**Exercise objective**
Repeat the entries in full. Each line must match exactly.

**Dataset extract**
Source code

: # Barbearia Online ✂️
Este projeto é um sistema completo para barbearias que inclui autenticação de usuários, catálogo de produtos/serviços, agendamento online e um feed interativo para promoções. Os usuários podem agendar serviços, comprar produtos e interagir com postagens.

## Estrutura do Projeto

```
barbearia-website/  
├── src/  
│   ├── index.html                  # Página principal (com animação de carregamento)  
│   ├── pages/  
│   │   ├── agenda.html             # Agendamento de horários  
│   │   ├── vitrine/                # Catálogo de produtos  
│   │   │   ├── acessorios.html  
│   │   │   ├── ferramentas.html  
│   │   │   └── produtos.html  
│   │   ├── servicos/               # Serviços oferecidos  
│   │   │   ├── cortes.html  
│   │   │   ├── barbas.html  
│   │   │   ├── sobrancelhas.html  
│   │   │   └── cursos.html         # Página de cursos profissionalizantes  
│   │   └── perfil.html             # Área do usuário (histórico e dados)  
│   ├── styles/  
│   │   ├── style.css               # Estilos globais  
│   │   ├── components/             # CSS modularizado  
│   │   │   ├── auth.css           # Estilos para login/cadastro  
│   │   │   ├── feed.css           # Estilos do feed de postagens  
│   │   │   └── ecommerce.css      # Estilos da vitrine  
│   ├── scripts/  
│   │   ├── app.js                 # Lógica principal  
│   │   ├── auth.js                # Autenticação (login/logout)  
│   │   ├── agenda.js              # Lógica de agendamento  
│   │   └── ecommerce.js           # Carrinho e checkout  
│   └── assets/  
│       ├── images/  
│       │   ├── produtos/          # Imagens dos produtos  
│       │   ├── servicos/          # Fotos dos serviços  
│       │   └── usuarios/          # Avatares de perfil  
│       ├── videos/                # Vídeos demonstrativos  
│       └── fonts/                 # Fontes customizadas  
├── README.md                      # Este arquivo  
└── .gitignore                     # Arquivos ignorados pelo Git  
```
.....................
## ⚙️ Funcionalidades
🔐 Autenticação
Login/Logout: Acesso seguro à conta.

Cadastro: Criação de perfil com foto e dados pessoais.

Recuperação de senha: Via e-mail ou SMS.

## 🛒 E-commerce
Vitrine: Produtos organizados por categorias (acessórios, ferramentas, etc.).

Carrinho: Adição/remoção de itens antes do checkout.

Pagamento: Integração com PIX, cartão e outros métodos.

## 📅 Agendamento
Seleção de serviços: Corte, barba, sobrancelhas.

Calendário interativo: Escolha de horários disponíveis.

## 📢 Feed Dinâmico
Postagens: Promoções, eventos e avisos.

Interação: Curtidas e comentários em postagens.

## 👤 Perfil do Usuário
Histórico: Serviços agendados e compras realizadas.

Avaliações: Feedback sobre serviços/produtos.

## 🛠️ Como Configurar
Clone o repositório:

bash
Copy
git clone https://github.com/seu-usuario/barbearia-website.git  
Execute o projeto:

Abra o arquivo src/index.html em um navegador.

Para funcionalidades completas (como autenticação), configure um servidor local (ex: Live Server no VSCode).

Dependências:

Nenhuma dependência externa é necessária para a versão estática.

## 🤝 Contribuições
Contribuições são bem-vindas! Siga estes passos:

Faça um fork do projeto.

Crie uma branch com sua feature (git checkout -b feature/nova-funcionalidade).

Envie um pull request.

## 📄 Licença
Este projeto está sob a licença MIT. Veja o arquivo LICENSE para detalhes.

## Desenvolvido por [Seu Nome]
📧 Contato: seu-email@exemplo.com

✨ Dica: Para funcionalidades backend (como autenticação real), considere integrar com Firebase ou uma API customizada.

**Answer to this problem**
Source code

: # Barbearia Online ✂️
Este projeto é um sistema completo para barbearias que inclui autenticação de usuários, catálogo de produtos/serviços, agendamento online e um feed interativo para promoções. Os usuários podem agendar serviços, comprar produtos e interagir com postagens.

## Estrutura do Projeto

```
barbearia-website/  
├── src/  
│   ├── index.html                  # Página principal (com animação de carregamento)  
│   ├── pages/  
│   │   ├── agenda.html             # Agendamento de horários  
│   │   ├── vitrine/                # Catálogo de produtos  
│   │   │   ├── acessorios.html  
│   │   │   ├── ferramentas.html  
│   │   │   └── produtos.html  
│   │   ├── servicos/               # Serviços oferecidos  
│   │   │   ├── cortes.html  
│   │   │   ├── barbas.html  
│   │   │   ├── sobrancelhas.html  
│   │   │   └── cursos.html         # Página de cursos profissionalizantes  
│   │   └── perfil.html             # Área do usuário (histórico e dados)  
│   ├── styles/  
│   │   ├── style.css               # Estilos globais  
│   │   ├── components/             # CSS modularizado  
│   │   │   ├── auth.css           # Estilos para login/cadastro  
│   │   │   ├── feed.css           # Estilos do feed de postagens  
│   │   │   └── ecommerce.css      # Estilos da vitrine  
│   ├── scripts/  
│   │   ├── app.js                 # Lógica principal  
│   │   ├── auth.js                # Autenticação (login/logout)  
│   │   ├── agenda.js              # Lógica de agendamento  
│   │   └── ecommerce.js           # Carrinho e checkout  
│   └── assets/  
│       ├── images/  
│       │   ├── produtos/          # Imagens dos produtos  
│       │   ├── servicos/          # Fotos dos serviços  
│       │   └── usuarios/          # Avatares de perfil  
│       ├── videos/                # Vídeos demonstrativos  
│       └── fonts/                 # Fontes customizadas  
├── README.md                      # Este arquivo  
└── .gitignore                     # Arquivos ignorados pelo Git  
```
.....................
## ⚙️ Funcionalidades
🔐 Autenticação
Login/Logout: Acesso seguro à conta.

Cadastro: Criação de perfil com foto e dados pessoais.

Recuperação de senha: Via e-mail ou SMS.

## 🛒 E-commerce
Vitrine: Produtos organizados por categorias (acessórios, ferramentas, etc.).

Carrinho: Adição/remoção de itens antes do checkout.

Pagamento: Integração com PIX, cartão e outros métodos.

## 📅 Agendamento
Seleção de serviços: Corte, barba, sobrancelhas.

Calendário interativo: Escolha de horários disponíveis.

## 📢 Feed Dinâmico
Postagens: Promoções, eventos e avisos.

Interação: Curtidas e comentários em postagens.

## 👤 Perfil do Usuário
Histórico: Serviços agendados e compras realizadas.

Avaliações: Feedback sobre serviços/produtos.

## 🛠️ Como Configurar
Clone o repositório:

bash
Copy
git clone https://github.com/seu-usuario/barbearia-website.git  
Execute o projeto:

Abra o arquivo src/index.html em um navegador.

Para funcionalidades completas (como autenticação), configure um servidor local (ex: Live Server no VSCode).

Dependências:

Nenhuma dependência externa é necessária para a versão estática.

## 🤝 Contribuições
Contribuições são bem-vindas! Siga estes passos:

Faça um fork do projeto.

Crie uma branch com sua feature (git checkout -b feature/nova-funcionalidade).

Envie um pull request.

## 📄 Licença
Este projeto está sob a licença MIT. Veja o arquivo LICENSE para detalhes.

## Desenvolvido por [Seu Nome]
📧 Contato: seu-email@exemplo.com

✨ Dica: Para funcionalidades backend (como autenticação real), considere integrar com Firebase ou uma API customizada.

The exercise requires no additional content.